株式会社バカン(以下、バカン)は、そのような「行ってみたけど空いていなかった」という状況を解決すべく、混雑可視化プラットフォーム「VACAN(バカン)」を提供している。VACANの強みや効果、今後の展開について、DX事業本部で営業を担当する栗原 啓さんに聞いた。

栗原 啓(くりはら けい)さん プロフィール

東京都出身。株式会社バカンDX事業本部営業部。宿泊施設を中心に、全国のクライアントへコンサルティングをおこなう。大学卒業後、食品メーカーに入社。主に健康食品を販売する法人向け営業を長く担当。量販店などセールスマネジメントを経験後、支店運営の責任者に。直近では法人営業のマネジメントをおこなう。

シチュエーションによって異なる混雑対策

VACANは、センサーやカメラ、タブレット端末などから取得した情報をAIで解析し、リアルタイムの混雑状況に置き換えて、スマートフォンやサイネージなどに表示するプラットフォームだ。ホテル、旅館、百貨店、レストランなど、人が多く集まる場所で積極的に導入されている。

VACANの利用イメージ(提供:バカン)

施設の状況や利用場所などによって、とるべき対策はさまざまだ。顧客の利用頻度はどのくらいか、施設の中が混雑しているのか施設外に行列ができているのかなど、事前にヒアリングのうえで最適なソリューションを提供していると栗原さんは話す。

 

「たとえば、『施設の外の行列』を解消するためにはタブレットの活用が有効です。レストランの店頭に設置したタブレットで待ち時間や人数を表示したり、整理券を発券したりできるのはもちろん、店頭に行かなくてもスマートフォンのブラウザで何組待ちなのか確認し、Web上で並ぶ(順番待ちの受付をする)こともできます。閲覧するために面倒なログインはなく、二次元バーコードから簡単にアクセス可能。

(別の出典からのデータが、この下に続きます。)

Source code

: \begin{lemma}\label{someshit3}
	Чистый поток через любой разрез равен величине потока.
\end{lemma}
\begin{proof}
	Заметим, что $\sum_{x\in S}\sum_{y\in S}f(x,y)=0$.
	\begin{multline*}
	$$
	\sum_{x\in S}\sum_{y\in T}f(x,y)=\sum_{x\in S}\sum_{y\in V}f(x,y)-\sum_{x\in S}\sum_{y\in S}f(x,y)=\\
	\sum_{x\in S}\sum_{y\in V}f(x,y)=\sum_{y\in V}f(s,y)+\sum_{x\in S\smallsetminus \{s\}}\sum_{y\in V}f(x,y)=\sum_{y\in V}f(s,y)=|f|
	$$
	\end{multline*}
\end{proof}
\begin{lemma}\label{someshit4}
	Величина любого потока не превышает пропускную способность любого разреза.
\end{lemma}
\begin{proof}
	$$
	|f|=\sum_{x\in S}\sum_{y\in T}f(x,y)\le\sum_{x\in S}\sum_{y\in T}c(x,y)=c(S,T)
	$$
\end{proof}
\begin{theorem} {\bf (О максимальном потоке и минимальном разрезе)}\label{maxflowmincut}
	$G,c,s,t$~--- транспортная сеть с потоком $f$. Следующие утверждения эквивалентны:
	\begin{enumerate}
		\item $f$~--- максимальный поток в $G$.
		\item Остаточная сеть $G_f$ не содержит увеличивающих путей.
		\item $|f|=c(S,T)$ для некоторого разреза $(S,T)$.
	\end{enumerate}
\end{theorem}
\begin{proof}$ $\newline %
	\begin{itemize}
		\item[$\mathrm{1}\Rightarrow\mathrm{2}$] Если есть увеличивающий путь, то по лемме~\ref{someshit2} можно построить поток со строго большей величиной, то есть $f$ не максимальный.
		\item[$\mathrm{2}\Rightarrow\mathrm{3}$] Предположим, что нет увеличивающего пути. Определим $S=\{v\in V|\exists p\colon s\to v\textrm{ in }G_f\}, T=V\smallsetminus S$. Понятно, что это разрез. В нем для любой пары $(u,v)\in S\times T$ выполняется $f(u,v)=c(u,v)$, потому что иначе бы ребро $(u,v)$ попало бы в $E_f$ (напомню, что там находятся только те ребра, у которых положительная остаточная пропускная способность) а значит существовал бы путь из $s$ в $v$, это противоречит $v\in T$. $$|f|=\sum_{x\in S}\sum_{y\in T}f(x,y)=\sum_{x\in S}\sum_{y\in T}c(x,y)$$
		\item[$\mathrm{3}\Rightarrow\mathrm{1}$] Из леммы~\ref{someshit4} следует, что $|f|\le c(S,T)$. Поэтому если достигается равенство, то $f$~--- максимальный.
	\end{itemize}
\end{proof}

宿泊客は順番が来るまで自分の部屋で待てるので、店頭の混雑解消につながります」

タブレットでの活用イメージ(提供:バカン)

一方で、大浴場は「施設の中」が混雑するケースといえる。カメラでの撮影は難しそうだが、どのように計測しているのだろうか。

 

「大浴場は基本的に、『出入口が1か所である』という特性をもちます。この特性を活かして、脱衣所ドアの手前にカメラを設置し、人が出入りするところを計測します。お客さまの着替えが見えない場所にカメラは設置されていますし、撮影した映像はクラウド上に保存されませんので、プライバシーのご心配にはおよびません」

 

混雑にはさまざまなシチュエーションがあるからこそ、場所ごとの特性や、ユーザーの導線を熟知したうえで対策が必要だ。混雑可視化のリーディングカンパニーであるバカンは、蓄積してきた知見を活かして過不足のない設計を提案している。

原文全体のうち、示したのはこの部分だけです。